Put more simply and more directly: if it is important enough to wake some one up and put a keyboard in front of them, it’s part of production.
With a reasonable definition of what production is, lets now look at what production grade means.
What is Production Grade?
Like lumber, meat, and equipment, it’s not unreasonable to say that software comes in various grades. In many cases these terms are legally protected. For example the United States Department of Agriculture governs the use of specific terms for grades of meat. Similarly the Western Wood Products Association provides grading criteria for lumber. It is interesting then that no such set of standards exists for software. Anyone can claim at any time that any software is production grade, or is of sufficient quality to wake someone up at night.
It’s at this point that I’m going to clearly state that for the purposes of this article, I’m glossing over the complexity of software fitness for a particular purpose, such as life or safety critical systems. These systems usually require the review and certification of a Professional Engineer, whose title and license are part of a regulated profession in most parts of the world. I am not a Professional Engineer, and so I can’t speak to the kinds of things that one would look for in certifying software. I can only speak to what I look for in softare systems that I allow to wake me up at night.

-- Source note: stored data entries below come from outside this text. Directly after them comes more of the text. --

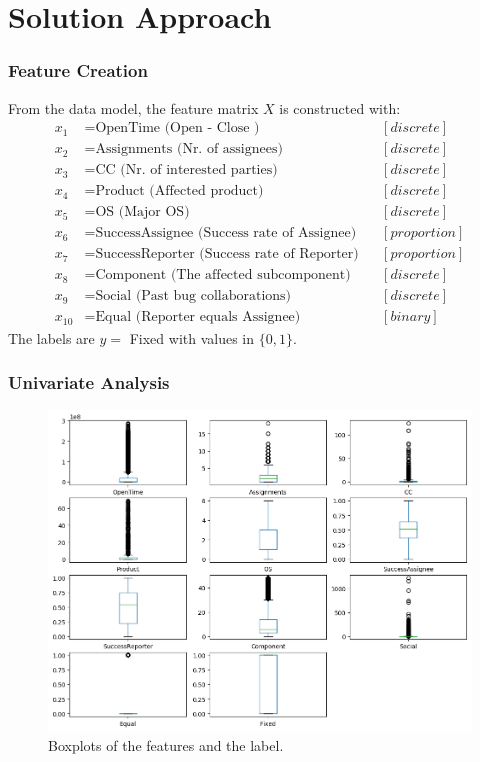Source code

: \documentclass[xcolor=sgvnames,serifs,notes,compress,professionalfont]{beamer}
\begin{document}
\section{Solution Approach}
\begin{frame}
\frametitle{Feature Creation}
From the data model, the feature matrix $X$ is constructed with:
\begin{align*}
x_1 &= \text{OpenTime (Open - Close )} && [discrete]\\
x_2 &= \text{Assignments (Nr. of assignees)}&& [discrete]\\
x_3 &= \text{CC (Nr. of interested parties)}&& [discrete]\\
x_4 &= \text{Product (Affected product)}&& [discrete]\\
x_5 &= \text{OS (Major OS)}&& [discrete]\\
x_6 &= \text{SuccessAssignee (Success rate of Assignee)}&& [proportion]\\
x_7 &= \text{SuccessReporter (Success rate of Reporter)}&& [proportion]\\
x_8 &= \text{Component (The affected subcomponent)}&& [discrete]\\
x_9 &= \text{Social (Past bug collaborations)}&& [discrete]\\
x_{10}&= \text{Equal (Reporter equals Assignee)} && [binary]
\end{align*}
The labels are $y= $ Fixed with values in $\{0,1\}$.
\end{frame}

\begin{frame}
\frametitle{Univariate Analysis}
\begin{figure}
	\includegraphics[height=0.75\textheight]{pictures/boxplots.png}    
	\caption{Boxplots of the features and the label.}
	\label{fig:boxplots}
\end{figure}

\end{frame}
\end{document}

Like most things, this is a sliding scale. Let’s start at the huge end and work our way down.
Insane Scale
During my tenure at Google, I had a very specific definition of something being in production since I was an SRE. This definition boiled down to “can it page me?” Since I was part of a Tier 1 rotation, by definition we would only be on call for things that were in production, and by definition they should have been production grade (whether or not this was true is a debate for another time).
In this environment, I personally held the definition that production grade wasn’t something I could write down. It was something I knew when I saw it, and was greater than the sum of its parts. Those familiar with US Supreme Court decisions might find this equivalently infuriating to Justice Potter Stewart’s test for obscenity. When a developer wanted me to OK a feature to push to the many many tasks we had running around the world I had a checklist for certain, but I also had to ask myself what my gut feeling was on the change. Was it safe? Would it cause downtime? How might this affect disaster response if we needed to shut off the new widget? All of these are important questions to ask when looking for “Production Grade” at insane scales.

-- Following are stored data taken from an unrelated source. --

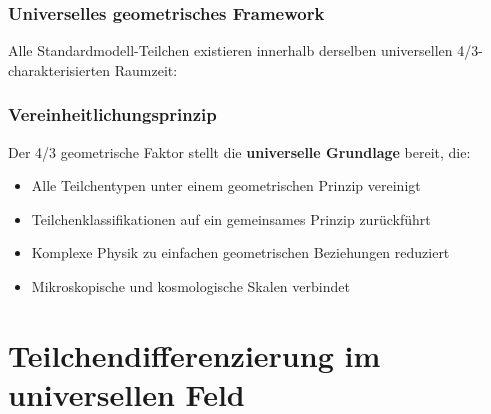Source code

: 	\subsubsection{Universelles geometrisches Framework}
	\label{subsubsec:universelles_framework}
	
	Alle Standardmodell-Teilchen existieren innerhalb derselben universellen 4/3-charakterisierten Raumzeit:
	
	\begin{table}[htbp]
		\centering
		\caption{Universelle 4/3 Geometrie für alle Teilchen}
		\label{tab:universelle_geometrie}
	\end{table}
	
	\subsubsection{Vereinheitlichungsprinzip}
	\label{subsubsec:vereinheitlichungsprinzip}
	
	Der 4/3 geometrische Faktor stellt die \textbf{universelle Grundlage} bereit, die:
	\begin{itemize}
		\item Alle Teilchentypen unter einem geometrischen Prinzip vereinigt
		\item Teilchenklassifikationen auf ein gemeinsames Prinzip zurückführt
		\item Komplexe Physik zu einfachen geometrischen Beziehungen reduziert
		\item Mikroskopische und kosmologische Skalen verbindet
	\end{itemize}
	
	\section{Teilchendifferenzierung im universellen Feld}
	\label{sec:teilchendifferenzierung}
	
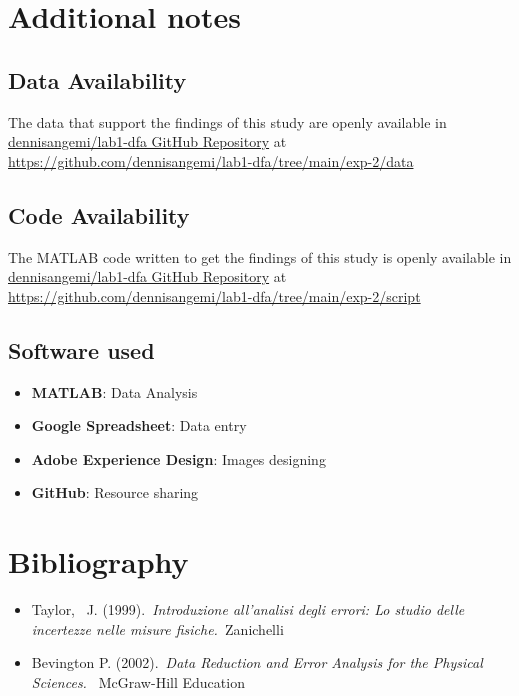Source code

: \documentclass[10pt,a4paper]{article}
\begin{document}
\section{Additional notes}

\subsection{Data Availability}
The data that support the findings of this study are openly available in \href{https://github.com/dennisangemi/lab1-dfa/tree/main/exp-2/data}{dennisangemi/lab1-dfa GitHub Repository} at \href{https://github.com/dennisangemi/lab1-dfa/tree/main/exp-2/data}{https://github.com/dennisangemi/lab1-dfa/tree/main/exp-2/data}

\subsection{Code Availability}
The MATLAB code written to get the findings of this study is openly available in \href{https://github.com/dennisangemi/lab1-dfa/tree/main/exp-2/script}{dennisangemi/lab1-dfa GitHub Repository} at \href{https://github.com/dennisangemi/lab1-dfa/tree/main/exp-2/script}{https://github.com/dennisangemi/lab1-dfa/tree/main/exp-2/script}


\subsection{Software used}
\begin{itemize}
\item
  \textbf{MATLAB}: Data Analysis
\item
  \textbf{Google Spreadsheet}: Data entry
\item
  \textbf{Adobe Experience Design}: Images designing
\item
  \textbf{GitHub}: Resource sharing
\end{itemize}

\section{Bibliography}
\begin{itemize}
\item
  Taylor,~ J. (1999).~\emph{Introduzione all'analisi degli errori: Lo
  studio delle incertezze nelle misure fisiche.~}Zanichelli
\item
  Bevington P. (2002).~\emph{Data Reduction and Error Analysis for the
  Physical Sciences.~} McGraw-Hill Education ~
\end{itemize}
\end{document}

Some of the biggest things I looked for had to do with startup and shutdown. In anything I was expected to be responsible for I really wanted to see that the boundary conditions were well thought out. This includes things like “what happens if the config file isn’t available when the binary starts?” Well written software would either wait in an unhealthy state for the config, or would bail out early with a failure message. Mass task death would really quickly make it obvious that something was wrong, as would an entire pool sitting in unhealthy state.
Another significant point I always looked for had to do with upgrades. The question to always ask here is what happens at the balance point when 50% of the fleet is on version N and 50% is on N+1. In the best case nothing happens, in the worst case you can get persisted data corruption.
These are all very important things to look at in defining the problem at an insane scale, but few if any places run software the way Google does, and so few if any places will run into or ask these same questions.
Moderate Scale
For me moderate scale is the size of a medium sized company. While at The University of Texas at Dallas, I was responsible for a computer network serving roughly 1400 people on a daily basis in both local computer lab format, and in remote terminal services format.
In this environment, my team built a lot of our own operations software, but the software we ran to provide services was almost all off the shelf. We generally looked for a few specific features when selecting software.
First and foremost it had to be maintained. This seems obvious, but I’ve seen a lot of places get into terribly deep trouble over the years by hinging some critical process on legacy infrastructure that couldn’t be kept up. As a direct extension of this, it’s really important that there’s a path between versions. Breaking changes at major releases are all good and well, but in contrast to too few releases if there’s a major release every few months, that’s a good sign that the project isn’t stable and therefore isn’t ready to be run in production yet.
Another key point that I’m looking for at this scale is how to get redundancy. I need some way to stand up multiple copies of a service. First I need to be able to upgrade them one at a time, and second I need to be able to scale horizontally as the load exceeds what a single task can serve.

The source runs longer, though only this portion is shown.